:: Directions ::
Please return each of the entries exactly, minus their pictures.

:: Provided entries ::
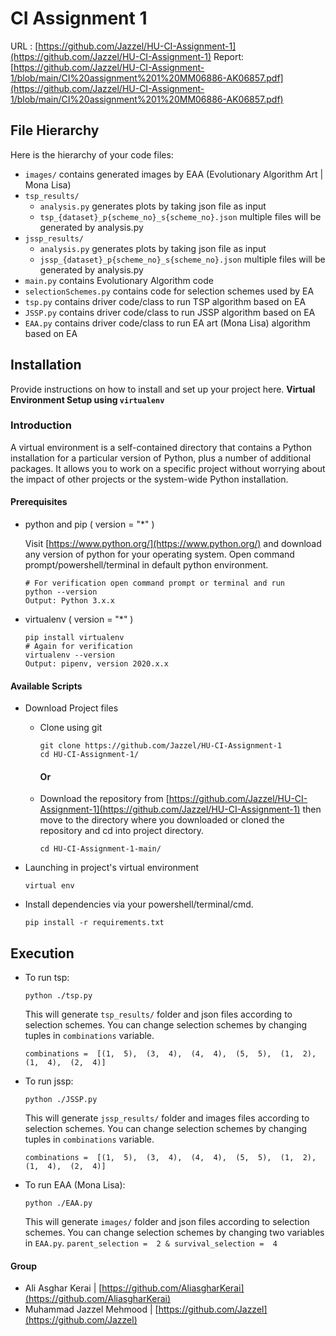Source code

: # CI Assignment 1

URL : [https://github.com/Jazzel/HU-CI-Assignment-1](https://github.com/Jazzel/HU-CI-Assignment-1)
Report: [https://github.com/Jazzel/HU-CI-Assignment-1/blob/main/CI%20assignment%201%20MM06886-AK06857.pdf](https://github.com/Jazzel/HU-CI-Assignment-1/blob/main/CI%20assignment%201%20MM06886-AK06857.pdf)

## File Hierarchy

Here is the hierarchy of your code files:

- `images/` contains generated images by EAA (Evolutionary Algorithm Art | Mona Lisa)
- `tsp_results/`
  - `analysis.py` generates plots by taking json file as input
  - `tsp_{dataset}_p{scheme_no}_s{scheme_no}.json` multiple files will be generated by analysis.py
- `jssp_results/`
  - `analysis.py` generates plots by taking json file as input
  - `jssp_{dataset}_p{scheme_no}_s{scheme_no}.json` multiple files will be generated by analysis.py
- `main.py` contains Evolutionary Algorithm code
- `selectionSchemes.py` contains code for selection schemes used by EA
- `tsp.py` contains driver code/class to run TSP algorithm based on EA
- `JSSP.py` contains driver code/class to run JSSP algorithm based on EA
- `EAA.py` contains driver code/class to run EA art (Mona Lisa) algorithm based on EA

## Installation

Provide instructions on how to install and set up your project here.
**Virtual Environment Setup using `virtualenv`**

### Introduction

A virtual environment is a self-contained directory that contains a Python installation for a particular version of Python, plus a number of additional packages. It allows you to work on a specific project without worrying about the impact of other projects or the system-wide Python installation.

#### Prerequisites

- python and pip ( version = "\*" )

  Visit [https://www.python.org/](https://www.python.org/) and download any version of python for your operating system.
  Open command prompt/powershell/terminal in default python environment.

  ```
  # For verification open command prompt or terminal and run
  python --version
  Output: Python 3.x.x
  ```

- virtualenv ( version = "\*" )
  ```
  pip install virtualenv
  # Again for verification
  virtualenv --version
  Output: pipenv, version 2020.x.x
  ```

#### Available Scripts

- Download Project files

  - Clone using git
    ```
    git clone https://github.com/Jazzel/HU-CI-Assignment-1
    cd HU-CI-Assignment-1/
    ```
    #### Or
  - Download the repository from [https://github.com/Jazzel/HU-CI-Assignment-1](https://github.com/Jazzel/HU-CI-Assignment-1) then move to the directory where you downloaded or cloned the repository and cd into project directory.

    `cd HU-CI-Assignment-1-main/`

- Launching in project's virtual environment

  ```
  virtual env
  ```

- Install dependencies via your powershell/terminal/cmd.

  ```
  pip install -r requirements.txt
  ```

## Execution

- To run tsp:

  ```
  python ./tsp.py
  ```

  This will generate `tsp_results/` folder and json files according to selection schemes.
  You can change selection schemes by changing tuples in `combinations` variable.

  `combinations =  [(1,  5),  (3,  4),  (4,  4),  (5,  5),  (1,  2),  (1,  4),  (2,  4)]`

- To run jssp:

  ```
  python ./JSSP.py
  ```

  This will generate `jssp_results/` folder and images files according to selection schemes.
  You can change selection schemes by changing tuples in `combinations` variable.

  `combinations =  [(1,  5),  (3,  4),  (4,  4),  (5,  5),  (1,  2),  (1,  4),  (2,  4)]`

- To run EAA (Mona Lisa):

  ```
  python ./EAA.py
  ```

  This will generate `images/` folder and json files according to selection schemes.
  You can change selection schemes by changing two variables in `EAA.py`.
  `parent_selection =  2 & survival_selection =  4`

#### Group

- Ali Asghar Kerai | [https://github.com/AliasgharKerai](https://github.com/AliasgharKerai)
- Muhammad Jazzel Mehmood | [https://github.com/Jazzel](https://github.com/Jazzel)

:: Task response ::
Source code

: # CI Assignment 1

URL : [https://github.com/Jazzel/HU-CI-Assignment-1](https://github.com/Jazzel/HU-CI-Assignment-1)
Report: [https://github.com/Jazzel/HU-CI-Assignment-1/blob/main/CI%20assignment%201%20MM06886-AK06857.pdf](https://github.com/Jazzel/HU-CI-Assignment-1/blob/main/CI%20assignment%201%20MM06886-AK06857.pdf)

## File Hierarchy

Here is the hierarchy of your code files:

- `images/` contains generated images by EAA (Evolutionary Algorithm Art | Mona Lisa)
- `tsp_results/`
  - `analysis.py` generates plots by taking json file as input
  - `tsp_{dataset}_p{scheme_no}_s{scheme_no}.json` multiple files will be generated by analysis.py
- `jssp_results/`
  - `analysis.py` generates plots by taking json file as input
  - `jssp_{dataset}_p{scheme_no}_s{scheme_no}.json` multiple files will be generated by analysis.py
- `main.py` contains Evolutionary Algorithm code
- `selectionSchemes.py` contains code for selection schemes used by EA
- `tsp.py` contains driver code/class to run TSP algorithm based on EA
- `JSSP.py` contains driver code/class to run JSSP algorithm based on EA
- `EAA.py` contains driver code/class to run EA art (Mona Lisa) algorithm based on EA

## Installation

Provide instructions on how to install and set up your project here.
**Virtual Environment Setup using `virtualenv`**

### Introduction

A virtual environment is a self-contained directory that contains a Python installation for a particular version of Python, plus a number of additional packages. It allows you to work on a specific project without worrying about the impact of other projects or the system-wide Python installation.

#### Prerequisites

- python and pip ( version = "\*" )

  Visit [https://www.python.org/](https://www.python.org/) and download any version of python for your operating system.
  Open command prompt/powershell/terminal in default python environment.

  ```
  # For verification open command prompt or terminal and run
  python --version
  Output: Python 3.x.x
  ```

- virtualenv ( version = "\*" )
  ```
  pip install virtualenv
  # Again for verification
  virtualenv --version
  Output: pipenv, version 2020.x.x
  ```

#### Available Scripts

- Download Project files

  - Clone using git
    ```
    git clone https://github.com/Jazzel/HU-CI-Assignment-1
    cd HU-CI-Assignment-1/
    ```
    #### Or
  - Download the repository from [https://github.com/Jazzel/HU-CI-Assignment-1](https://github.com/Jazzel/HU-CI-Assignment-1) then move to the directory where you downloaded or cloned the repository and cd into project directory.

    `cd HU-CI-Assignment-1-main/`

- Launching in project's virtual environment

  ```
  virtual env
  ```

- Install dependencies via your powershell/terminal/cmd.

  ```
  pip install -r requirements.txt
  ```

## Execution

- To run tsp:

  ```
  python ./tsp.py
  ```

  This will generate `tsp_results/` folder and json files according to selection schemes.
  You can change selection schemes by changing tuples in `combinations` variable.

  `combinations =  [(1,  5),  (3,  4),  (4,  4),  (5,  5),  (1,  2),  (1,  4),  (2,  4)]`

- To run jssp:

  ```
  python ./JSSP.py
  ```

  This will generate `jssp_results/` folder and images files according to selection schemes.
  You can change selection schemes by changing tuples in `combinations` variable.

  `combinations =  [(1,  5),  (3,  4),  (4,  4),  (5,  5),  (1,  2),  (1,  4),  (2,  4)]`

- To run EAA (Mona Lisa):

  ```
  python ./EAA.py
  ```

  This will generate `images/` folder and json files according to selection schemes.
  You can change selection schemes by changing two variables in `EAA.py`.
  `parent_selection =  2 & survival_selection =  4`

#### Group

- Ali Asghar Kerai | [https://github.com/AliasgharKerai](https://github.com/AliasgharKerai)
- Muhammad Jazzel Mehmood | [https://github.com/Jazzel](https://github.com/Jazzel)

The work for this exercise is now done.